Manny v. Dunlap

16 F. Cas. 658 | U.S. Circuit Court for the District of Iowa | 1869

MILLER, Circuit Justice.

This is a motion for a new trial, founded on alleged erroneous instructions to the jury. The plaintiff, who was the owner of certain reaping and mowing machines, directed her agent by letter to procure a policy of insurance on them, with specific instructions as to the amount to be insured on each machine, and the time for which the insurance should run. No policy was executed, but the agent, who is defendant in this action, had some conversation with the agent of an insurance company, which, taken in connection with certain arrangements between them concerning money on deposit by one with the other, is claimed by the defendant to constitute a valid contract of insurance.

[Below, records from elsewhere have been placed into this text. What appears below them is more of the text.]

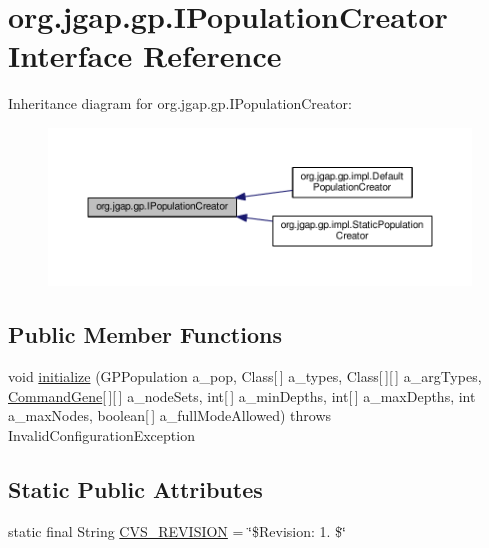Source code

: \hypertarget{interfaceorg_1_1jgap_1_1gp_1_1_i_population_creator}{\section{org.\-jgap.\-gp.\-I\-Population\-Creator Interface Reference}
\label{interfaceorg_1_1jgap_1_1gp_1_1_i_population_creator}
}


Inheritance diagram for org.\-jgap.\-gp.\-I\-Population\-Creator\-:
\nopagebreak
\begin{figure}[H]
\begin{center}
\leavevmode
\includegraphics[width=350pt]{interfaceorg_1_1jgap_1_1gp_1_1_i_population_creator__inherit__graph}
\end{center}
\end{figure}
\subsection*{Public Member Functions}
\begin{DoxyCompactItemize}
\item 
void \hyperlink{interfaceorg_1_1jgap_1_1gp_1_1_i_population_creator_aafb1ee0ede9ce0a2d52f7e42de9f14e0}{initialize} (G\-P\-Population a\-\_\-pop, Class\mbox{[}$\,$\mbox{]} a\-\_\-types, Class\mbox{[}$\,$\mbox{]}\mbox{[}$\,$\mbox{]} a\-\_\-arg\-Types, \hyperlink{classorg_1_1jgap_1_1gp_1_1_command_gene}{Command\-Gene}\mbox{[}$\,$\mbox{]}\mbox{[}$\,$\mbox{]} a\-\_\-node\-Sets, int\mbox{[}$\,$\mbox{]} a\-\_\-min\-Depths, int\mbox{[}$\,$\mbox{]} a\-\_\-max\-Depths, int a\-\_\-max\-Nodes, boolean\mbox{[}$\,$\mbox{]} a\-\_\-full\-Mode\-Allowed)  throws Invalid\-Configuration\-Exception
\end{DoxyCompactItemize}
\subsection*{Static Public Attributes}
\begin{DoxyCompactItemize}
\item 
static final String \hyperlink{interfaceorg_1_1jgap_1_1gp_1_1_i_population_creator_a3ff33233616d230c6f091ad9331b90c3}{C\-V\-S\-\_\-\-R\-E\-V\-I\-S\-I\-O\-N} = \char`\"{}\$Revision\-: 1. \$\char`\"{}
\end{DoxyCompactItemize}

From the testimony, these facts are quite clear, that after the defendant received orders to insure, and before the machines were burned, about twenty-five days elapsed; that the defendant had available means of plaintiff’s with which to pay the premium; and that, at any time during these twenty-five days, if he had called at the office of the insurance agent, and insisted on it, he could have received a policy which would have covered the loss.

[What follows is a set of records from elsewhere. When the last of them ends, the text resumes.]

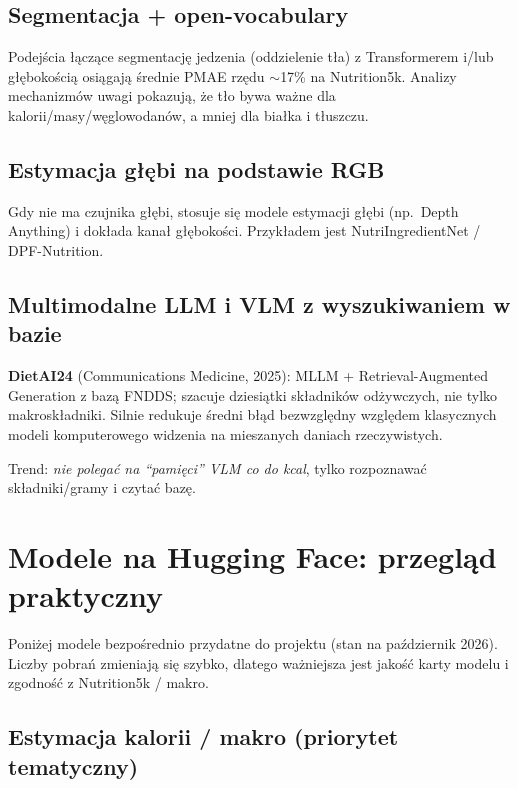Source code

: \documentclass[11pt,a4paper]{article}
\begin{document}
\subsection{Segmentacja + open-vocabulary}
Podejścia łączące segmentację jedzenia (oddzielenie tła) z Transformerem
i/lub głębokością osiągają średnie PMAE rzędu $\sim$17\% na Nutrition5k.
Analizy mechanizmów uwagi pokazują, że tło bywa ważne dla kalorii/masy/węglowodanów,
a mniej dla białka i tłuszczu.

\subsection{Estymacja głębi na podstawie RGB}
Gdy nie ma czujnika głębi, stosuje się modele estymacji głębi
(np.\ Depth Anything) i dokłada kanał głębokości. Przykładem jest
NutriIngredientNet / DPF-Nutrition.

\subsection{Multimodalne LLM i VLM z wyszukiwaniem w bazie}
\textbf{DietAI24} (Communications Medicine, 2025): MLLM + Retrieval-Augmented
Generation z bazą FNDDS; szacuje dziesiątki składników odżywczych,
nie tylko makroskładniki. Silnie redukuje średni błąd bezwzględny
względem klasycznych modeli komputerowego widzenia
na mieszanych daniach rzeczywistych.

Trend: \emph{nie polegać na ``pamięci'' VLM co do kcal}, tylko
rozpoznawać składniki/gramy i czytać bazę.

\section{Modele na Hugging Face: przegląd praktyczny}

Poniżej modele bezpośrednio przydatne do projektu (stan na październik 2026).
Liczby pobrań zmieniają się szybko, dlatego ważniejsza jest jakość karty modelu
i zgodność z Nutrition5k / makro.

\subsection{Estymacja kalorii / makro (priorytet tematyczny)}
\end{document}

The machines having been destroyed by fire, the insurance agent denied that he had made any insurance on them, and, if his testimony in the case is to be credited, he had not. The present action was brought to recover the value of the goods destroyed, and is founded on the neglect of the defendant to effect the insurance which he had been ordered to obtain. The jury were instructed, that if the defendant had money of the plaintiff’s with which to pay the premiums, and if he could have done so by the use of reasonable diligence, it was his duty to have insurance made by a written policy of insurance; and that such duty was not performed by a verbal agreement or understanding for insurance between the defendant and the insurance agent. And the court refused to leave it to the jury to say whether a valid verbal contract of insurance had been made, or to consider that question further.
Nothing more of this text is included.